SEVERSON: Whatever the reason, the number of teenagers having sexual intercourse has dropped almost ten percent in the last decade, according to the Centers for Disease Control.

But there are critics of the movement, even in the Bible Belt, who applaud the goal but not the method. They argue that teaching kids abstinence only, without sex education, denies them the information they need — emotionally and physically — to make smart choices.

Debbie Chisolm is the youth minister at the Royal Lane Baptist Church in Dallas.

DEBBIE CHISOLM: What concerns me more than anything is that a lot of people think that because of the the movement, we don’t need to worry. We have a lot of kids who are having sex, we have a lot of Baptist kids who are having sex. We have a lot of teenagers getting pregnant in our youth groups. Teenagers that signed the cards and now, they’re having babies.

SEVERSON: Debbie and her husband, also a Baptist minister want their three teenage daughters to stay abstinent until marriage. But they also want them to be informed.

MRS. CHISOLM: Sex plays a big part in a marital relationship, so we want to make sure that they feel comfortable with it, and they definitely know we feel comfortable with it. So …

JENNIFER CHISOLM: If you’re gonna have sex, don’t be stupid about it. Melissa is right.

MRS. CHISOLM: Kids need to be educated not just in the diseases that can occur, but also how to use condoms, how to use birth control.

JENNIFER: That’s what they always say. If you’re gonna do it, we can’t stop you, but at least tell us so we can get you birth control.

SEVERSON: A recent Kaiser Foundation report found that most parents want their teenage kids to have more, not less, sex education. A whopping 84% want schools to teach kids about birth control.

But leaders of True Love Waits and Pure Love Alliance argue that sex education doesn’t teach about moral values and character.

Michelle Myers, Pure Love AllianceMICHELLE MYERS (Pure Love Alliance): The curriculum being taught in public schools is all about comprehensive sex education and all the other alternatives besides abstinence. And I don’t think that empowers young people to make good decisions in their lives. And it’s also devoid of any kind of belief in something higher than themselves.

ROSS: God himself said in Scripture, if you love me keep my commandments. Well, that’s what teenagers want to do. They want to love God. Well, one of the commandments is you don’t fool around until you’re married and that’s what teenagers have agreed [to do].

SEVERSON: Critics argue that abstaining for kids today is a whole lot easier said than done.

MRS. CHISOLM: We’re saying to kids, your sexual interest and your sexual desires are going to get turned on at age 10, and we want you to say no to those until age 35, when you get married.

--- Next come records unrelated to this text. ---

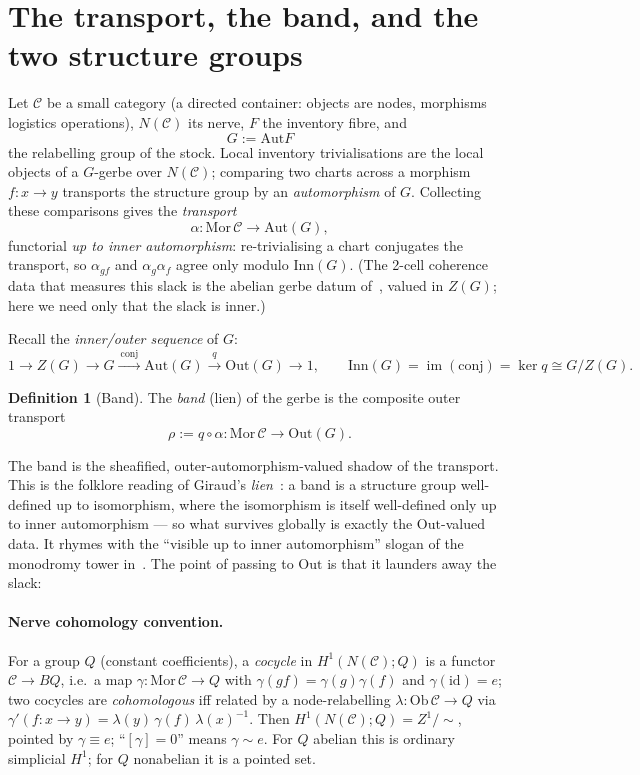 \documentclass[11pt]{article}
\theoremstyle{definition}
\newtheorem{definition}[theorem]{Definition}
\newcommand{\C}{\mathcal{C}}
\newcommand{\Ob}{\mathrm{Ob}}
\newcommand{\Mor}{\mathrm{Mor}}
\newcommand{\id}{\mathrm{id}}
\newcommand{\Aut}{\mathrm{Aut}}
\newcommand{\Inn}{\mathrm{Inn}}
\newcommand{\Out}{\mathrm{Out}}
\begin{document}
\section{The transport, the band, and the two structure groups}\label{sec:prelim}

Let $\C$ be a small category (a directed container: objects are nodes, morphisms logistics
operations), $N(\C)$ its nerve, $F$ the inventory fibre, and
\[
G:=\Aut F
\]
the relabelling group of the stock. Local inventory trivialisations are the local objects of a
$G$-gerbe over $N(\C)$; comparing two charts across a morphism $f:x\to y$ transports the structure
group by an \emph{automorphism} of $G$. Collecting these comparisons gives the \emph{transport}
\[
\alpha:\Mor\,\C\longrightarrow\Aut(G),
\]
functorial \emph{up to inner automorphism}: re-trivialising a chart conjugates the transport, so
$\alpha_{gf}$ and $\alpha_g\alpha_f$ agree only modulo $\Inn(G)$. (The 2-cell coherence data that
measures this slack is the abelian gerbe datum of~\cite{gerbenote}, valued in $Z(G)$; here we need
only that the slack is inner.)

Recall the \emph{inner/outer sequence} of $G$:
\begin{equation}\label{eq:star}
1\longrightarrow Z(G)\longrightarrow G\xrightarrow{\ \mathrm{conj}\ }\Aut(G)
\xrightarrow{\ q\ }\Out(G)\longrightarrow 1,
\qquad \Inn(G)=\operatorname{im}(\mathrm{conj})=\ker q\cong G/Z(G).
\end{equation}

\begin{definition}[Band]\label{def:band}
The \emph{band} (lien) of the gerbe is the composite outer transport
\[
\rho:=q\circ\alpha:\Mor\,\C\longrightarrow\Out(G).
\]
\end{definition}

The band is the sheafified, outer-automorphism-valued shadow of the transport. This is the folklore
reading of Giraud's \emph{lien}~\cite{giraud}: a band is a structure group well-defined up to
isomorphism, where the isomorphism is itself well-defined only up to inner automorphism --- so what
survives globally is exactly the $\Out$-valued data. It rhymes with the ``visible up to inner
automorphism'' slogan of the monodromy tower in~\cite{h1note}. The point of passing to $\Out$ is that
it launders away the slack:

\paragraph{Nerve cohomology convention.} For a group $Q$ (constant coefficients), a \emph{cocycle} in
$H^1(N(\C);Q)$ is a functor $\C\to BQ$, i.e.\ a map $\gamma:\Mor\,\C\to Q$ with $\gamma(gf)=\gamma(g)\gamma(f)$
and $\gamma(\id)=e$; two cocycles are \emph{cohomologous} iff related by a node-relabelling
$\lambda:\Ob\,\C\to Q$ via $\gamma'(f\colon x\to y)=\lambda(y)\,\gamma(f)\,\lambda(x)^{-1}$. Then
$H^1(N(\C);Q)=Z^1/{\sim}$, pointed by $\gamma\equiv e$; ``$[\gamma]=0$'' means $\gamma\sim e$. For $Q$
abelian this is ordinary simplicial $H^1$; for $Q$ nonabelian it is a pointed set.
\end{document}
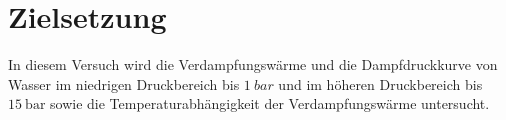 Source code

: \section{Zielsetzung}
\label{sec:Zielsetzung}
In diesem Versuch wird die Verdampfungswärme und die Dampfdruckkurve von Wasser
im niedrigen Druckbereich bis $\SI{1}{bar}$ und im höheren Druckbereich bis
$\SI{15}{\bar}$ sowie die Temperaturabhängigkeit der Verdampfungswärme untersucht.
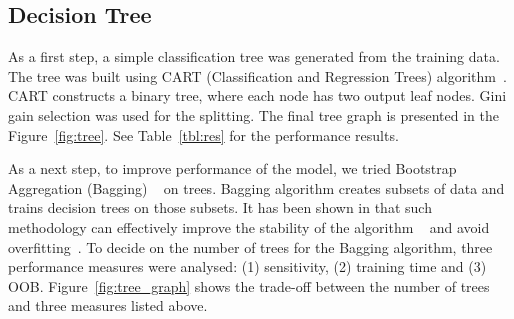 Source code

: \subsection{Decision Tree}
\label{sec:tree}

As a first step, a simple classification tree was generated from the 
training data. 
The tree was built using CART (Classification and Regression Trees) 
algorithm~\cite{CART}. 
CART constructs a binary tree, where each node has two output leaf 
nodes. 
Gini gain selection was used for the splitting. The final tree graph 
is presented in the Figure~\ref{fig:tree}.
See Table~\ref{tbl:res} for the performance results.

As a next step, to improve performance of the model, we tried 
Bootstrap Aggregation (Bagging) ~\cite{Bagging} on trees. 
Bagging algorithm creates subsets of data and trains decision trees 
on those subsets. 
It has been shown in that such methodology can 
effectively improve the stability of the algorithm ~\cite{Stability} 
and avoid 
overfitting~\cite{Overfitting}.
To decide on the number of trees for the Bagging algorithm, three 
performance measures were analysed: (1) sensitivity, (2) training 
time and (3) OOB. Figure~\ref{fig:tree_graph} shows the trade-off 
between the number of trees and three measures listed above.


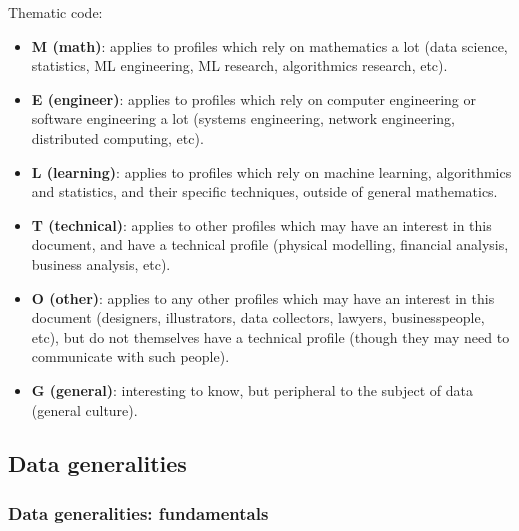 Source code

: \documentclass{article}
\begin{document}
Thematic code:

\begin{itemize}
	\item \textbf{M (math)}: applies to profiles which rely on mathematics a lot (data science, statistics, ML engineering, ML research, algorithmics research, etc).
	\item \textbf{E (engineer)}: applies to profiles which rely on computer engineering or software engineering a lot (systems engineering, network engineering, distributed computing, etc).
	\item \textbf{L (learning)}: applies to profiles which rely on machine learning, algorithmics and statistics, and their specific techniques, outside of general mathematics.
	\item \textbf{T (technical)}: applies to other profiles which may have an interest in this document, and have a technical profile (physical modelling, financial analysis, business analysis, etc).
	\item \textbf{O (other)}: applies to any other profiles which may have an interest in this document (designers, illustrators, data collectors, lawyers, businesspeople, etc), but do not themselves have a technical profile (though they may need to communicate with such people).
	\item \textbf{G (general)}: interesting to know, but peripheral to the subject of data (general culture).
\end{itemize}




\subsection*{Data generalities}

\subsubsection*{Data generalities: fundamentals}
\end{document}
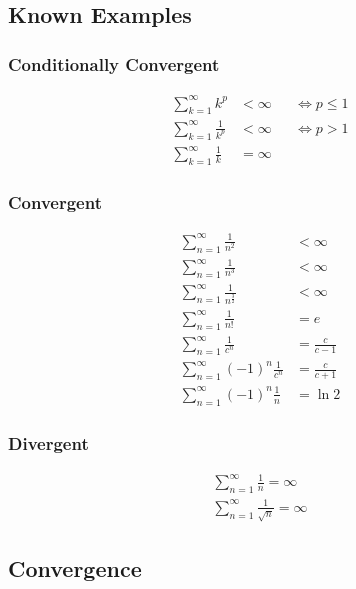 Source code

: \hypertarget{known-examples-1}{%
\subsection{Known Examples}\label{known-examples-1}}

\hypertarget{conditionally-convergent}{%
\subsubsection{Conditionally
Convergent}\label{conditionally-convergent}}

\begin{align*}
\sum_{k=1}^\infty k^p &< \infty 
&&\iff p \leq 1 \\
\sum_{k=1}^\infty \frac{1}{k^p} &< \infty 
&&\iff p > 1 \\
\sum_{k=1}^\infty \frac{1}{k} &= \infty 
&&
\end{align*}

\hypertarget{convergent}{%
\subsubsection{Convergent}\label{convergent}}

\begin{align*}
\sum_{n=1}^\infty \frac{1}{n^2}           & < \infty \\
\sum_{n=1}^\infty \frac{1}{n^3}           & < \infty \\
\sum_{n=1}^\infty \frac{1}{n^\frac{3}{2}} & < \infty \\
\sum_{n=1}^\infty \frac{1}{n!}            & = e \\
\sum_{n=1}^\infty \frac{1}{c^n}           & = \frac{c}{c-1} \\
\sum_{n=1}^\infty (-1)^n \frac{1}{c^n}    & = \frac{c}{c+1} \\
\sum_{n=1}^\infty (-1)^n \frac{1}{n}      & = \ln 2
\end{align*}

\hypertarget{divergent}{%
\subsubsection{Divergent}\label{divergent}}

\begin{align*}
\sum_{n=1}^\infty \frac{1}{n} = \infty \\
\sum_{n=1}^\infty \frac{1}{\sqrt n} = \infty 
\end{align*}

\hypertarget{convergence-1}{%
\subsection{Convergence}\label{convergence-1}}

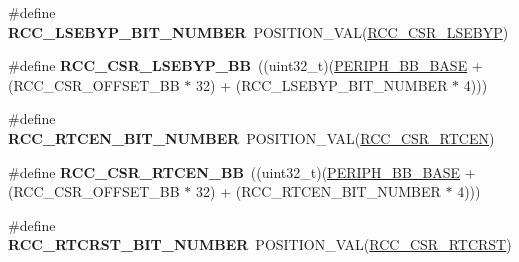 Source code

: \begin{DoxyCompactItemize}
\item 
\hypertarget{group___r_c_c___bit_address___alias_region_ga099cfa567c89f8643f7671d84ba18a7b}{\#define {\bfseries R\-C\-C\-\_\-\-L\-S\-E\-B\-Y\-P\-\_\-\-B\-I\-T\-\_\-\-N\-U\-M\-B\-E\-R}~P\-O\-S\-I\-T\-I\-O\-N\-\_\-\-V\-A\-L(\hyperlink{group___peripheral___registers___bits___definition_ga2f5198ce9785eab7b8a483b092ff067b}{R\-C\-C\-\_\-\-C\-S\-R\-\_\-\-L\-S\-E\-B\-Y\-P})}\label{group___r_c_c___bit_address___alias_region_ga099cfa567c89f8643f7671d84ba18a7b}

\item 
\hypertarget{group___r_c_c___bit_address___alias_region_ga8638f2321c343d7d985fe122717ea6e4}{\#define {\bfseries R\-C\-C\-\_\-\-C\-S\-R\-\_\-\-L\-S\-E\-B\-Y\-P\-\_\-\-B\-B}~((uint32\-\_\-t)(\hyperlink{group___peripheral__memory__map_gaed7efc100877000845c236ccdc9e144a}{P\-E\-R\-I\-P\-H\-\_\-\-B\-B\-\_\-\-B\-A\-S\-E} + (R\-C\-C\-\_\-\-C\-S\-R\-\_\-\-O\-F\-F\-S\-E\-T\-\_\-\-B\-B $\ast$ 32) + (R\-C\-C\-\_\-\-L\-S\-E\-B\-Y\-P\-\_\-\-B\-I\-T\-\_\-\-N\-U\-M\-B\-E\-R $\ast$ 4)))}\label{group___r_c_c___bit_address___alias_region_ga8638f2321c343d7d985fe122717ea6e4}

\item 
\hypertarget{group___r_c_c___bit_address___alias_region_gac4074d20c157f0892c6effb8bf22c8d7}{\#define {\bfseries R\-C\-C\-\_\-\-R\-T\-C\-E\-N\-\_\-\-B\-I\-T\-\_\-\-N\-U\-M\-B\-E\-R}~P\-O\-S\-I\-T\-I\-O\-N\-\_\-\-V\-A\-L(\hyperlink{group___peripheral___registers___bits___definition_gaf06cc284da6687ccce83abb3696613f9}{R\-C\-C\-\_\-\-C\-S\-R\-\_\-\-R\-T\-C\-E\-N})}\label{group___r_c_c___bit_address___alias_region_gac4074d20c157f0892c6effb8bf22c8d7}

\item 
\hypertarget{group___r_c_c___bit_address___alias_region_ga5cea2372c8b6876cdabe0d47b8ecbf64}{\#define {\bfseries R\-C\-C\-\_\-\-C\-S\-R\-\_\-\-R\-T\-C\-E\-N\-\_\-\-B\-B}~((uint32\-\_\-t)(\hyperlink{group___peripheral__memory__map_gaed7efc100877000845c236ccdc9e144a}{P\-E\-R\-I\-P\-H\-\_\-\-B\-B\-\_\-\-B\-A\-S\-E} + (R\-C\-C\-\_\-\-C\-S\-R\-\_\-\-O\-F\-F\-S\-E\-T\-\_\-\-B\-B $\ast$ 32) + (R\-C\-C\-\_\-\-R\-T\-C\-E\-N\-\_\-\-B\-I\-T\-\_\-\-N\-U\-M\-B\-E\-R $\ast$ 4)))}\label{group___r_c_c___bit_address___alias_region_ga5cea2372c8b6876cdabe0d47b8ecbf64}

\item 
\hypertarget{group___r_c_c___bit_address___alias_region_gad338a94b4f6ff8afde3baed311dbce80}{\#define {\bfseries R\-C\-C\-\_\-\-R\-T\-C\-R\-S\-T\-\_\-\-B\-I\-T\-\_\-\-N\-U\-M\-B\-E\-R}~P\-O\-S\-I\-T\-I\-O\-N\-\_\-\-V\-A\-L(\hyperlink{group___peripheral___registers___bits___definition_ga98f3b508ec0e52edc9c9fd22e292a3a5}{R\-C\-C\-\_\-\-C\-S\-R\-\_\-\-R\-T\-C\-R\-S\-T})}\label{group___r_c_c___bit_address___alias_region_gad338a94b4f6ff8afde3baed311dbce80}


\end{DoxyCompactItemize}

I mean that’s ridiculous.

We have to have physical intimacy with other people, we are created to do that, and [to] deny that is unnatural.

SEVERSON: But these high schoolers and their leaders will tell you, it’s not curbing physical desire that’s powering the abstinence movement, it’s something higher.

GAVIN: Does God want me to go out and use his own children for my own pleasure? No, he doesn’t. You know he wants me to bring up his children to a higher level.

ROSS: It is the sense that I have promised almighty God that I’m not going to have sex until I get married. That’s where the teenagers really find the power and strength to keep that promise.

MS. ENNIS: I’m looking at our nation today, and looking at how gays are standing up for their rights and abortionists are standing up for their rights, so it’s time for us to stand up for ours, and encourage our young people to abstain from sex.

SEVERSON: Still, [there are] no hard facts to prove that the abstinence message works in the long run. But the young people making the promise are fervently convinced that it does, and the movement continues to grow.